- **Required action**
Write out the data below exactly, from its first line to the line containing "## Migrating from Chamilo LMS 1.9.x to 1.10.x", that line included.

- **Data supplied**
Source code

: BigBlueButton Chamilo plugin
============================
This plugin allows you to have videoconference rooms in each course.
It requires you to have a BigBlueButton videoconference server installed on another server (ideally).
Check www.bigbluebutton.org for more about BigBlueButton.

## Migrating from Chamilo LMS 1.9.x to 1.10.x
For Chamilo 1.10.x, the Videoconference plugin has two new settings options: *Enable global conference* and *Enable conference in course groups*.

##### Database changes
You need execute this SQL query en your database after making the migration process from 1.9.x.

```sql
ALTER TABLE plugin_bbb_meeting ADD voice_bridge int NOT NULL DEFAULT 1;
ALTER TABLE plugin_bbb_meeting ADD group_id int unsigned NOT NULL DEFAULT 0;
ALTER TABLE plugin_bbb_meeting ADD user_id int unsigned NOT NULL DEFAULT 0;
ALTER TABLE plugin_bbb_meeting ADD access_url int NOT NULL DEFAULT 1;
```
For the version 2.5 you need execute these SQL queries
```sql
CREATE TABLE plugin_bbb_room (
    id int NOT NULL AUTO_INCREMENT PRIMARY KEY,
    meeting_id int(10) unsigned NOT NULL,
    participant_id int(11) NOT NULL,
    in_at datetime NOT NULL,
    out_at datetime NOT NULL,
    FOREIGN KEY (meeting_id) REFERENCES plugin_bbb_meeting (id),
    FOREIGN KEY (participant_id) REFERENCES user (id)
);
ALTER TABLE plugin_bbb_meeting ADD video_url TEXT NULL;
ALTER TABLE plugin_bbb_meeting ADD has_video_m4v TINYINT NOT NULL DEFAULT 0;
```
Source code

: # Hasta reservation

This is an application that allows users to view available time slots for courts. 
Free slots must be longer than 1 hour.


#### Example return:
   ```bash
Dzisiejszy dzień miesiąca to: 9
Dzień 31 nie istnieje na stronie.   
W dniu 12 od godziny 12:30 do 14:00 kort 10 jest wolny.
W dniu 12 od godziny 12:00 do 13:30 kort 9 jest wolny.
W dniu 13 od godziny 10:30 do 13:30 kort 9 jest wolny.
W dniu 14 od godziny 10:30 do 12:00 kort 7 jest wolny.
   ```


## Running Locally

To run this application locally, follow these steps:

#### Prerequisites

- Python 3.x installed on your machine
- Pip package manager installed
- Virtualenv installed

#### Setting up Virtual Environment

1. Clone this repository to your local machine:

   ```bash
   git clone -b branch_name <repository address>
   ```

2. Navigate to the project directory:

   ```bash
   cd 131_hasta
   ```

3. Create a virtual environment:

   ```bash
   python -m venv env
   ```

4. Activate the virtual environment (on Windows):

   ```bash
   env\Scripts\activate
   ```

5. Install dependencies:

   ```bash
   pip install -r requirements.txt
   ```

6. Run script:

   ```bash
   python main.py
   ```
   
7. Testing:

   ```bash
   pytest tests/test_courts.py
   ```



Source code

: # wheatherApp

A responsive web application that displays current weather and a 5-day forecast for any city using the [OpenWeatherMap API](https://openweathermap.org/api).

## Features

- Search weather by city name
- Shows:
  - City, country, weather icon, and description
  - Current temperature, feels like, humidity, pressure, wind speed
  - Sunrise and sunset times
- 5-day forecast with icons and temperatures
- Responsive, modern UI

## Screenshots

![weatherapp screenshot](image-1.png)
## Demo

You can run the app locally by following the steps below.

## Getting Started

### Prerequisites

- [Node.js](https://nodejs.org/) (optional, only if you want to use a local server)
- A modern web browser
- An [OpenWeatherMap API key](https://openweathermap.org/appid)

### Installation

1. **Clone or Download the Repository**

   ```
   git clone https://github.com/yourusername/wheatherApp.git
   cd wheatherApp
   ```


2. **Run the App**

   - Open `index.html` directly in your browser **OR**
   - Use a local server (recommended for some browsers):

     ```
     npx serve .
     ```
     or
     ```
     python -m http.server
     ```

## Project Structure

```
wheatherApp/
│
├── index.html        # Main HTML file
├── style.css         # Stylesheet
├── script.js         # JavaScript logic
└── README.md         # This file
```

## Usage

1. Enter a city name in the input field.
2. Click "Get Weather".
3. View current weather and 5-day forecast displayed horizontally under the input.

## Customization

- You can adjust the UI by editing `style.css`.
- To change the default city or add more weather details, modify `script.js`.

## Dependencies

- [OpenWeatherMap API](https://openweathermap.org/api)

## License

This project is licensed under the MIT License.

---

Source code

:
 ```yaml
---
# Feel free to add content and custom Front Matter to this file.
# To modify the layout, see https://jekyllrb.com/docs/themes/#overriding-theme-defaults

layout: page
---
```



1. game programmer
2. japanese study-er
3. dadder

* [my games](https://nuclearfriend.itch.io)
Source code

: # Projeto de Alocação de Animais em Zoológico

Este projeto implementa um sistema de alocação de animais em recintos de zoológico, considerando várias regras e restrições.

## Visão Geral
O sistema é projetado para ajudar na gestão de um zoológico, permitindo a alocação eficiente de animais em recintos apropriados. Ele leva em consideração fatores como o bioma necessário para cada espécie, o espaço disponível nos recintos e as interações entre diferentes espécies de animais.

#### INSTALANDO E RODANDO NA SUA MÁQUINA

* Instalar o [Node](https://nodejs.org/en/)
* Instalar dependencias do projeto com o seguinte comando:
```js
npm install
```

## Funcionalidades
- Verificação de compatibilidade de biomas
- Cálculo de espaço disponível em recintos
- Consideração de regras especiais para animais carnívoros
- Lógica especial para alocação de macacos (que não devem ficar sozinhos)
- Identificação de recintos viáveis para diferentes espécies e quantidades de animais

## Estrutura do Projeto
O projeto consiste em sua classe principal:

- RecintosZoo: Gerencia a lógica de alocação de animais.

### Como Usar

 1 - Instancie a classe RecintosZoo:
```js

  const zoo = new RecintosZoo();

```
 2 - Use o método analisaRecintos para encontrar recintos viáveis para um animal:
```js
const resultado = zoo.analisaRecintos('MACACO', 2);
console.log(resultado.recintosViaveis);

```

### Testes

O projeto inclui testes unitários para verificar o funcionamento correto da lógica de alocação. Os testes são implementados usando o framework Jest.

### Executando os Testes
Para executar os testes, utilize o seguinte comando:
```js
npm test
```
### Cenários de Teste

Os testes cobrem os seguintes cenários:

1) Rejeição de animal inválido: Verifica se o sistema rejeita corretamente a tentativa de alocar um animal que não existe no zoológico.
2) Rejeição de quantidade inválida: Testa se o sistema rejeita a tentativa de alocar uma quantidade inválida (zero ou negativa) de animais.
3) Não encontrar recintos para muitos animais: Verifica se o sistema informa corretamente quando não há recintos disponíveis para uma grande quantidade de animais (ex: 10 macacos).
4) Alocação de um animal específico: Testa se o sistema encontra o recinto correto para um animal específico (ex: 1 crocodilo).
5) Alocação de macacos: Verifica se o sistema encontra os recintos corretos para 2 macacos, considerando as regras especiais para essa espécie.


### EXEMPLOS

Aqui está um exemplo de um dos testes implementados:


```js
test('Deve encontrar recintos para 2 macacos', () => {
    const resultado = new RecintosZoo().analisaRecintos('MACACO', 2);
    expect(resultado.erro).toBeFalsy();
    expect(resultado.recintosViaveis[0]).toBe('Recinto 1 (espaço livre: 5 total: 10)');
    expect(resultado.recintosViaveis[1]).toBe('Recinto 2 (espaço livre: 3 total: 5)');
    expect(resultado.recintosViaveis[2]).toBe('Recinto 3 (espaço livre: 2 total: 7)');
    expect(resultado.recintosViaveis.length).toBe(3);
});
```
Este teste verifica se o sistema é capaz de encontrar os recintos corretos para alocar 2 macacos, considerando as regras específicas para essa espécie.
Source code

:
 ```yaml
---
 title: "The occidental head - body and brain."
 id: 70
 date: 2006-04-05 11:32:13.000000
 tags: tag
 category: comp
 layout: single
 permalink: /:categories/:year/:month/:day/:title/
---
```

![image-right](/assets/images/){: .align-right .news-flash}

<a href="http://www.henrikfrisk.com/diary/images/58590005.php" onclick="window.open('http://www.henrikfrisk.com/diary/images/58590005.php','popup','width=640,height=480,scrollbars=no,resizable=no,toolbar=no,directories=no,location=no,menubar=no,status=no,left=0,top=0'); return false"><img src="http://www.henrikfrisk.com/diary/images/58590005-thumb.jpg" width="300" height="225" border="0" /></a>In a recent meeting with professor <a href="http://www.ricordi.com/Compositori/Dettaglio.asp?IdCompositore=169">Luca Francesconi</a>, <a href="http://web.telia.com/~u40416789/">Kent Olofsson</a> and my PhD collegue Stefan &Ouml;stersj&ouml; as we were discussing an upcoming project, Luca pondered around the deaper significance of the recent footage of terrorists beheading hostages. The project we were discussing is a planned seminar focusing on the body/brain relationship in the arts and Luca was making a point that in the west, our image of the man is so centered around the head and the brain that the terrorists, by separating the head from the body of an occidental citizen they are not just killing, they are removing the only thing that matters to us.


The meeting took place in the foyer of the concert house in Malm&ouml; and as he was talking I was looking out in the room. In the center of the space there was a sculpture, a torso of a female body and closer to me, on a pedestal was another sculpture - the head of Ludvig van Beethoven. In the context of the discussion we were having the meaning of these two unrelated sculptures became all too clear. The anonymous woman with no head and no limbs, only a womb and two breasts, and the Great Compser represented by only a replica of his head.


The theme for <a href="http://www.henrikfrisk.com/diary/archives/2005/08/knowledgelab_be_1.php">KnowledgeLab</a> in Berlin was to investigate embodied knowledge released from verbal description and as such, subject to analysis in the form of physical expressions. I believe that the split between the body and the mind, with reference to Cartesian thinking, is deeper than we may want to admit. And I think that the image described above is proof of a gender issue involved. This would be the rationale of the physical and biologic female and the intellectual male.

- **Result below**
Source code

: BigBlueButton Chamilo plugin
============================
This plugin allows you to have videoconference rooms in each course.
It requires you to have a BigBlueButton videoconference server installed on another server (ideally).
Check www.bigbluebutton.org for more about BigBlueButton.

## Migrating from Chamilo LMS 1.9.x to 1.10.x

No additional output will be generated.